When I try to cluster the information in a way that makes sense, I am only able to cluster directly the child documents, which results in a bunch of clustered keywords that belong to those texts.

Ideally, I would like to cluster people (parent documents) in terms of the similarity of their nested child documents. SO rather than having key words from texts clustered together, I would like to cluster people's names that have similar content.

E.g. if Bob, John, Lewis profiles all have child documents that contain the text "We are highly skilled in Python"; and Dan, Maria, Chris profiles have child documents that contain the text "We are highly skilled in Java". I would like a cluster of (Bob, John, Lewis) and a cluster of (Dan, Maria, Chris). So, when we click on the first cluster, we get the result "We are highly skilled in Python", and for the second cluster, we get the result "we are highly skilled in Java".

Is there a way of reproducing such a structure on carrot workbench?

blah
  • 674
  • 3
  • 17

1 Answers1

1

Unfortunately not.
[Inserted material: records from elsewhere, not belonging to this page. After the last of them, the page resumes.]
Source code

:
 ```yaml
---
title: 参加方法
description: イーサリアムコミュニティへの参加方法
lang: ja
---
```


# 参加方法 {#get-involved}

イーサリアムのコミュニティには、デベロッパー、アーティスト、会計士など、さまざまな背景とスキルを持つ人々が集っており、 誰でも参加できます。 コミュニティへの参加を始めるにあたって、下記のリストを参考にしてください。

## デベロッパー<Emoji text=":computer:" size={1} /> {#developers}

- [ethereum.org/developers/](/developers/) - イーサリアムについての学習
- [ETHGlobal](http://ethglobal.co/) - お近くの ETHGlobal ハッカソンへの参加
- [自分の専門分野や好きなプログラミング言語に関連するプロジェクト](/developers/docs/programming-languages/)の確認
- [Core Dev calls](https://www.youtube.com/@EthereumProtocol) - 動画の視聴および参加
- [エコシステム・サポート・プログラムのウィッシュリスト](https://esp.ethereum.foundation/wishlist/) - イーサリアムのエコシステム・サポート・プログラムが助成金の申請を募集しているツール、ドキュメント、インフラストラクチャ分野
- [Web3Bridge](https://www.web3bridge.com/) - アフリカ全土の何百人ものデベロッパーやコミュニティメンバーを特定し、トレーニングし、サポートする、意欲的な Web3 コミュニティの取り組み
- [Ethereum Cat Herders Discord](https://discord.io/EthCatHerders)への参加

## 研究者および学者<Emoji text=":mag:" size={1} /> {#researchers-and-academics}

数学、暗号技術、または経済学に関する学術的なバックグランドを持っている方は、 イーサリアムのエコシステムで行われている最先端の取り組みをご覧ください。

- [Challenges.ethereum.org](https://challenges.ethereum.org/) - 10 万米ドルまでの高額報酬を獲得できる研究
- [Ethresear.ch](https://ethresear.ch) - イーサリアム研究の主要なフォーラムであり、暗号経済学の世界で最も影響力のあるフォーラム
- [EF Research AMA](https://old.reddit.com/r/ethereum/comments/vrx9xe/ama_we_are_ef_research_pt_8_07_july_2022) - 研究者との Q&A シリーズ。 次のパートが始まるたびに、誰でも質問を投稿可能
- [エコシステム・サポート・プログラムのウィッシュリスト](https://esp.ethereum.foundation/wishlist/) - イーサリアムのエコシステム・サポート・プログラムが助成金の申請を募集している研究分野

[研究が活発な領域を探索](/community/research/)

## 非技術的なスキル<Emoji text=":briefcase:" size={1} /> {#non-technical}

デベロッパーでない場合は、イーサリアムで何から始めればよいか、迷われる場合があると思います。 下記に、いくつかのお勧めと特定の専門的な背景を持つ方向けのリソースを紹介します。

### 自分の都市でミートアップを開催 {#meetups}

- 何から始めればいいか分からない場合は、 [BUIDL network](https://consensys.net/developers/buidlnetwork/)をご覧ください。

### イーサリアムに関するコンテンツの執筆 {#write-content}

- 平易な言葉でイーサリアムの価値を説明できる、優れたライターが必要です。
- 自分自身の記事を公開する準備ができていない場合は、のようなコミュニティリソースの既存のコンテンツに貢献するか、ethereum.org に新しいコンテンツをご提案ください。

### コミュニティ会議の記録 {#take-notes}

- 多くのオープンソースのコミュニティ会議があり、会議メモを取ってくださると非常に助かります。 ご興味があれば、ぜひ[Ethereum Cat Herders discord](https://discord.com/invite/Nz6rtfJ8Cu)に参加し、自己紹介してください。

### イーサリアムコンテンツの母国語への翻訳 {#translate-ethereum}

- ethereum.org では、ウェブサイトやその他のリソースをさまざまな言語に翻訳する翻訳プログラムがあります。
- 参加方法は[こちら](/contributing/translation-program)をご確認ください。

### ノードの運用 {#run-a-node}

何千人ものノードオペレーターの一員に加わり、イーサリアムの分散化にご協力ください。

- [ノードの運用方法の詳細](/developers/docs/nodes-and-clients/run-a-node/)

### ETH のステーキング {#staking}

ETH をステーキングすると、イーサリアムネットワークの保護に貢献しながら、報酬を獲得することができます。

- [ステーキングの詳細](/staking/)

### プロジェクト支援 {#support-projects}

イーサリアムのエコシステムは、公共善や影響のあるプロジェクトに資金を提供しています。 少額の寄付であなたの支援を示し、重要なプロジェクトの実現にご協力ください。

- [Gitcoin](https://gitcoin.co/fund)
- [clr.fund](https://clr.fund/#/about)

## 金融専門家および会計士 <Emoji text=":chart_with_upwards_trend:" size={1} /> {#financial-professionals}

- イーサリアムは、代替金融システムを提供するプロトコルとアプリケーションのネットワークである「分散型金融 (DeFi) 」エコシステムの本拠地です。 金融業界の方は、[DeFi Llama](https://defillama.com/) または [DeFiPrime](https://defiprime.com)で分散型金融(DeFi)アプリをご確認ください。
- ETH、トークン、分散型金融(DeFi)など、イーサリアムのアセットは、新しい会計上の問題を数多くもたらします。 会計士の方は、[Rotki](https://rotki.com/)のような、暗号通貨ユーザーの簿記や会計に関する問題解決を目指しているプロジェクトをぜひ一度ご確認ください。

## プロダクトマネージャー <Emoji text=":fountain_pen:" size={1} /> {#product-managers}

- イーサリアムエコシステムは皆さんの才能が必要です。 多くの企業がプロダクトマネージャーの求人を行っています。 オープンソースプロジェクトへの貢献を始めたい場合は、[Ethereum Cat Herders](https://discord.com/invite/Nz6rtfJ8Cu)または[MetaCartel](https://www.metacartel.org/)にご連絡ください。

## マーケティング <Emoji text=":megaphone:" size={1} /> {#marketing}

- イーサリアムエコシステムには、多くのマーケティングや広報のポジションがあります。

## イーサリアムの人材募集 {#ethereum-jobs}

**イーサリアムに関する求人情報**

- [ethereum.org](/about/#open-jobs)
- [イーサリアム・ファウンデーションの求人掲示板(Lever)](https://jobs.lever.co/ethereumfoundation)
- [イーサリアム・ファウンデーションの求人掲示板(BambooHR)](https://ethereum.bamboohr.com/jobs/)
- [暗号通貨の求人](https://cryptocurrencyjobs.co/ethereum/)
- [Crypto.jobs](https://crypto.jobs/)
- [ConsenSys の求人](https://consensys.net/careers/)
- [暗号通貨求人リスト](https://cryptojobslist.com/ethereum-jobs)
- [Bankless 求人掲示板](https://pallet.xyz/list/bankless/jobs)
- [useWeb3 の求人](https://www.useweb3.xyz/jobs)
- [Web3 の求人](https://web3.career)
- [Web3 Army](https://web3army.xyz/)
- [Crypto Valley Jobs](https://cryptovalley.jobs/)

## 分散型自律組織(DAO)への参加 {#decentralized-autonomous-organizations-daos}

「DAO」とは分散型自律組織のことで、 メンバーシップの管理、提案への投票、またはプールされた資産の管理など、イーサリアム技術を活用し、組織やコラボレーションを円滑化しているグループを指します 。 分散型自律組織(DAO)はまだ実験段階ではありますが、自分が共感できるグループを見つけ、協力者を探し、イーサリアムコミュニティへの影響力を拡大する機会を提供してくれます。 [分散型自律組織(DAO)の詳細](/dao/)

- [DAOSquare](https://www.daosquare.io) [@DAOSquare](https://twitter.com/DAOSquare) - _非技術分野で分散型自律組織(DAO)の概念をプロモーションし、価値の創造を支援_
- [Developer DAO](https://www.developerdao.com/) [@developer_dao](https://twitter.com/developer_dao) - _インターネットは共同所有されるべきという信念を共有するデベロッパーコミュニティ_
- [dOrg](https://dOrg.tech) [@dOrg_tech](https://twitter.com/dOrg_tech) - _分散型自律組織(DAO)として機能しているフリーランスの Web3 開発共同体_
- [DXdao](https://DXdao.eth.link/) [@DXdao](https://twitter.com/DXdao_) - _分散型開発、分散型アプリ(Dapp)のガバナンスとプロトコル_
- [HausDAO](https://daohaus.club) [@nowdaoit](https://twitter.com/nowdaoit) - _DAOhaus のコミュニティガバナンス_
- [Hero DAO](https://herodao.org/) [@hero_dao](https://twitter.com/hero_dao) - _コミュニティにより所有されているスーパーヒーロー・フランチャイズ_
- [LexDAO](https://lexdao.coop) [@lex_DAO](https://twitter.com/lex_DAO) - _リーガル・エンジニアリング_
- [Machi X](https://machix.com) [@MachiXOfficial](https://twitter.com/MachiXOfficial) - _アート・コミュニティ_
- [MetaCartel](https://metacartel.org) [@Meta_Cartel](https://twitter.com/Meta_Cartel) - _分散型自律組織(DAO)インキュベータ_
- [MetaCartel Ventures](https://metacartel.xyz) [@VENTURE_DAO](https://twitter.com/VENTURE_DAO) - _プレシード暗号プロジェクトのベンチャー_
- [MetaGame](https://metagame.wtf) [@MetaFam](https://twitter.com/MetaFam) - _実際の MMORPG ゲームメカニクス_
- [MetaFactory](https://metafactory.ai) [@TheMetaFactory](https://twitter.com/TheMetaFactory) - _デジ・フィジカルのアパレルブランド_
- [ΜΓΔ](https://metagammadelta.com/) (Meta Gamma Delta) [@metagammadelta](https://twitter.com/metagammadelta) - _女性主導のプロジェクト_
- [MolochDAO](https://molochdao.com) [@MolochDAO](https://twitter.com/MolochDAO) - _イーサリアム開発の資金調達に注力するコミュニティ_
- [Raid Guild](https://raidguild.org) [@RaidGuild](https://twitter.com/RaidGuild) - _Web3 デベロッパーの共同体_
This is a pretty specific scenario and we aim to keep Workbench a generic tool with Solr being one of many document sources.

For this kind of parent-child clustering, you'd need to directly use Carrot2 Java or REST API:

  1. Fetch child documents from Solr, cluster them in Carrot2.
  2. For each cluster C:
    • create a new cluster CC with the same label as cluster C,
    • for each child document D in cluster C, take the child's parent document P and put the parent in cluster CC.
    • put cluster CC in the set of parent clusters.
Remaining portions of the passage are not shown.